Rapporto quanto mai controverso quello tra tennis e Olimpiadi, se pensiamo che in origine fu uno dei primi nove sport a far parte dell’edizione inaugurale dei giochi, tenutisi ad Atene nel 1896.
Fu la terra battuta a battezzare l’esordio del tennis nei giochi dell’era moderna, l’avreste mai detto?
Quando le Olimpiadi furono nuovamente ospitate dalla Grecia, nel 2004, la terra ormai era stata soppiantata dal cemento, superficie imperante nel circuito professionistico.
Questa tendenza verrà confermata anche nei prossimi giochi di Rio de Janiero. Nonostante il radicato culto della nazione brasiliana per i campi in terra battuta, alla fine ha prevalso il cemento.
L’ultima edizione delle Olimpiadi in cui si è optato per il rosso è quella di Barcellona del 1992. Tra gli incontri più memorabili di quella rassegna olimpica una menzione d’onore va assegnata alla finale per la medaglia d’oro, quella che vide contrapporsi l’idolo di casa, Jordi Arrese, e lo svizzero Marc Rosset. Al termine della finale più lunga dei giochi olimpici fu Rosset a conquistare il prestigioso alloro, a conclusione di cinque ore di incessanti emozioni (7-6 6-4 3-6 4-6 8-6 il risultato finale).
Quella di Barcellona fu un’edizione memorabile non solo per l’avvincente atto conclusivo e l’impareggiabile atmosfera presente sugli spalti catalani. La rassegna del 1992 fu l’ultima in cui tutti gli incontri, a partire dal primo turno, vennero disputati al meglio dei cinque set.
Gli altri vincitori di quell’indimenticabile edizione furono: Jennifer Capriati nel singolare femminile, nel doppio maschile prevalsero Boris Becker e Michael Stich, in quello femminile Mary Joe Fernandez e Gigi Fernandez (nessun grado di parentela tra le due, nonostante l’omonimia).
Ricordare quelle due settimane di tennis olimpico sul rosso non può che provocare un moto di nostalgia, per il progressivo allontanamento dalle tradizioni ristabilitosi, almeno in parte, solo nel corso dell’ultima edizione londinese. Niente a che vedere con Atene prima e con Rio de Janeiro ora, ove ci si è arresi all’egemonia delle superfici rapide.
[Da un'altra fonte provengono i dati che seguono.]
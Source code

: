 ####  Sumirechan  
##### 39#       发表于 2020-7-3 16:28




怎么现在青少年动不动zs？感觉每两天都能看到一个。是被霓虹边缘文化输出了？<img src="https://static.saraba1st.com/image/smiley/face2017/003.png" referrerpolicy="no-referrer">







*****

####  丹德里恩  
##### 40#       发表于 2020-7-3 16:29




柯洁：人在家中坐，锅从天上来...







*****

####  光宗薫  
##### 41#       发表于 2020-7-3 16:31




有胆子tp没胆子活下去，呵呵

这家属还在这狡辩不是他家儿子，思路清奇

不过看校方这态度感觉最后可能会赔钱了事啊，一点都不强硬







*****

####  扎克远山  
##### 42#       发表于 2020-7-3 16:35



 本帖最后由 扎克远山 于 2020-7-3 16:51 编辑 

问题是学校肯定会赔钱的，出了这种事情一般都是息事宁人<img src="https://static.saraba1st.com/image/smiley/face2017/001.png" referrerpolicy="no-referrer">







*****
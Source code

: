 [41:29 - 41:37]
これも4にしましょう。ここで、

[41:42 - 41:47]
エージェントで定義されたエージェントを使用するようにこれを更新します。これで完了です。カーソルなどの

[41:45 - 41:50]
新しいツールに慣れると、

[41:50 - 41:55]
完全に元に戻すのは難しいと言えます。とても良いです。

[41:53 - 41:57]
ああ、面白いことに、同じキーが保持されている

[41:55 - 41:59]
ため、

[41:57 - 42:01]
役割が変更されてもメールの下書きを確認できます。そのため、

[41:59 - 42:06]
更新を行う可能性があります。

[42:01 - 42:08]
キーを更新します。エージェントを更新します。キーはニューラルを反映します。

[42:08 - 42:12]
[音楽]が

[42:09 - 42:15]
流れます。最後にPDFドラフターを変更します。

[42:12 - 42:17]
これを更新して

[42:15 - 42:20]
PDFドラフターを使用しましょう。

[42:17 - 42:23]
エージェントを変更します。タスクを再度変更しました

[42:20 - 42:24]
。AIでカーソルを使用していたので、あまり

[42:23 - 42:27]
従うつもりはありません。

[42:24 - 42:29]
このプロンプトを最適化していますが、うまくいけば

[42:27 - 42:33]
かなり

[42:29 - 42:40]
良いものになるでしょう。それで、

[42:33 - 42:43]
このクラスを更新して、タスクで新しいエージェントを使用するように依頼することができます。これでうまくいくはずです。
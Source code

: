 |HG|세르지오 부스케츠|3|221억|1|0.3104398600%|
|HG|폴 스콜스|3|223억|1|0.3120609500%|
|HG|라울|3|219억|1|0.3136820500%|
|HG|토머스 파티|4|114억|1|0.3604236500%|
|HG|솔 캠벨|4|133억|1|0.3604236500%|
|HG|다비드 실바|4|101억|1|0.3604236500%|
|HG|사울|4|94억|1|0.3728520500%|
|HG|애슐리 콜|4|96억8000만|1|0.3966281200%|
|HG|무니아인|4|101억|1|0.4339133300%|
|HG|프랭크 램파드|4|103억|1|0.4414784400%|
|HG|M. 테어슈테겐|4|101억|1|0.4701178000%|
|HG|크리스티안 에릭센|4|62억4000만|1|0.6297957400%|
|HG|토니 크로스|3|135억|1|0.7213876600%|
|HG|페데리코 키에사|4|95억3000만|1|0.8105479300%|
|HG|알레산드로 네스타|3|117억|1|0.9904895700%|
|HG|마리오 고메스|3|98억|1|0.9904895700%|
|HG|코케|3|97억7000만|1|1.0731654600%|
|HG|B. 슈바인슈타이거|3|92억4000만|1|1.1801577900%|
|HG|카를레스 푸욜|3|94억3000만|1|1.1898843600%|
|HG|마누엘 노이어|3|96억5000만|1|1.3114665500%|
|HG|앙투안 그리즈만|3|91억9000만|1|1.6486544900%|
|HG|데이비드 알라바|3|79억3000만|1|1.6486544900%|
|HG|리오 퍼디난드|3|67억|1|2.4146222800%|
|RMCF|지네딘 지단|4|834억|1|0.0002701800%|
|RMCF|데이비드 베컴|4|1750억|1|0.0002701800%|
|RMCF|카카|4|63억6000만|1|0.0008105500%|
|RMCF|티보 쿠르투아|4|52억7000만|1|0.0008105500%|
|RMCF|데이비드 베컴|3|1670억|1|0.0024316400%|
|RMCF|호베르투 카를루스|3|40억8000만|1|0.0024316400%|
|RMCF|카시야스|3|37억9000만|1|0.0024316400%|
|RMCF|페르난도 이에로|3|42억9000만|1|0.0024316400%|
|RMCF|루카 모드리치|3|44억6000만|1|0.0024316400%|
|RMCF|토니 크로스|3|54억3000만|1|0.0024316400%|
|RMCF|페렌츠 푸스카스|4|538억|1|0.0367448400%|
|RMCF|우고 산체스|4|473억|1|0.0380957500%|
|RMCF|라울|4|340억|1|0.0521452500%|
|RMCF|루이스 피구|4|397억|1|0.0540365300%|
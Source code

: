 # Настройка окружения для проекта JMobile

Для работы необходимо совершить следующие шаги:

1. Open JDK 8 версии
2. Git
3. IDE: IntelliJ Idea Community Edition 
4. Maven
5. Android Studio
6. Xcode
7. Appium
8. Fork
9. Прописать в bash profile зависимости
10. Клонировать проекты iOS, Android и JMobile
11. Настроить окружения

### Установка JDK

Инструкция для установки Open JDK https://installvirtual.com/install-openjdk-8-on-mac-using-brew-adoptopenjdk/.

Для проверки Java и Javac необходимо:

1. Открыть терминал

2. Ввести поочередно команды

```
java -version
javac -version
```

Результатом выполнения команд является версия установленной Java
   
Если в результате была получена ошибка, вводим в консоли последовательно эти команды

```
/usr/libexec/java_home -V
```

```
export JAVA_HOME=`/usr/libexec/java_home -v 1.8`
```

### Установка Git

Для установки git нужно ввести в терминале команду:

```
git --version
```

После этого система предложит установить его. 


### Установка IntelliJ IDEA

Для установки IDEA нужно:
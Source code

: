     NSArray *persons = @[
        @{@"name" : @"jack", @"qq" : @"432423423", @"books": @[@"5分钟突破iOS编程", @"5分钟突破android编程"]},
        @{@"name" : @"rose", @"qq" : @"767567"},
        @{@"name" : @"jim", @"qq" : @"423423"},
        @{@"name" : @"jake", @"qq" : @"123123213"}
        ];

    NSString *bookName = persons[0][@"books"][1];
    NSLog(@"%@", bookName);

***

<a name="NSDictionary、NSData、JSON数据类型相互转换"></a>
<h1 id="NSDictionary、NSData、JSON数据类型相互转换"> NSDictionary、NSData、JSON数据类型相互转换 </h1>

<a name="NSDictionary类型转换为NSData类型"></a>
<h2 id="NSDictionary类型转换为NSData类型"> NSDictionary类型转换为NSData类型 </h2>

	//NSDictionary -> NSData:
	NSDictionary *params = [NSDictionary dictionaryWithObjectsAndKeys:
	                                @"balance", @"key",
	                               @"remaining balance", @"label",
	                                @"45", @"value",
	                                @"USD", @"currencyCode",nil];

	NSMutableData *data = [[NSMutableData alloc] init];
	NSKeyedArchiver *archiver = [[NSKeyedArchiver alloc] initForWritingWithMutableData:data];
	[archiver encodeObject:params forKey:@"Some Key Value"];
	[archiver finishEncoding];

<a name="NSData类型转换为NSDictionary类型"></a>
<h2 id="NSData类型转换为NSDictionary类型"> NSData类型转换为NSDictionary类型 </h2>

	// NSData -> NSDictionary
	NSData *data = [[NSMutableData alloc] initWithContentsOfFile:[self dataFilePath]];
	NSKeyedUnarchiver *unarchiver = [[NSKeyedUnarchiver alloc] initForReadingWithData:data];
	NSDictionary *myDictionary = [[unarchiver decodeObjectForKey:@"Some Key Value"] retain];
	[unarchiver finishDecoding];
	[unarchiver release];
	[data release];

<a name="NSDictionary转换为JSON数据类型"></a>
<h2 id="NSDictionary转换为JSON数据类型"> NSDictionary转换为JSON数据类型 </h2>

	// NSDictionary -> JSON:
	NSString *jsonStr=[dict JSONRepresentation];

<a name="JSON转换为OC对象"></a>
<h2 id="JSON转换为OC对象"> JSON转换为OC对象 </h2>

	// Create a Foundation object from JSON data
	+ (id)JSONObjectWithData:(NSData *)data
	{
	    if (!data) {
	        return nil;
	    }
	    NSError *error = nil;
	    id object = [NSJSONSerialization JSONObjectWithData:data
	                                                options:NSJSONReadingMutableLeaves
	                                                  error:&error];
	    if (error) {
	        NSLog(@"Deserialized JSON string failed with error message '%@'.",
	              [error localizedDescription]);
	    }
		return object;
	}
In molti sostengono che il cemento sia il terreno di competizione più democratico, perchè permette ai giocatori di uniformare i propri valori tecnici. La realtà è che al giorno d’oggi i tennisti sanno adattarsi a qualsiasi tipo di terreno. Il tennis è uno sport composto da diverse superfici, ed è così che dovrebbe essere interpretato da chi ha il potere decisionale.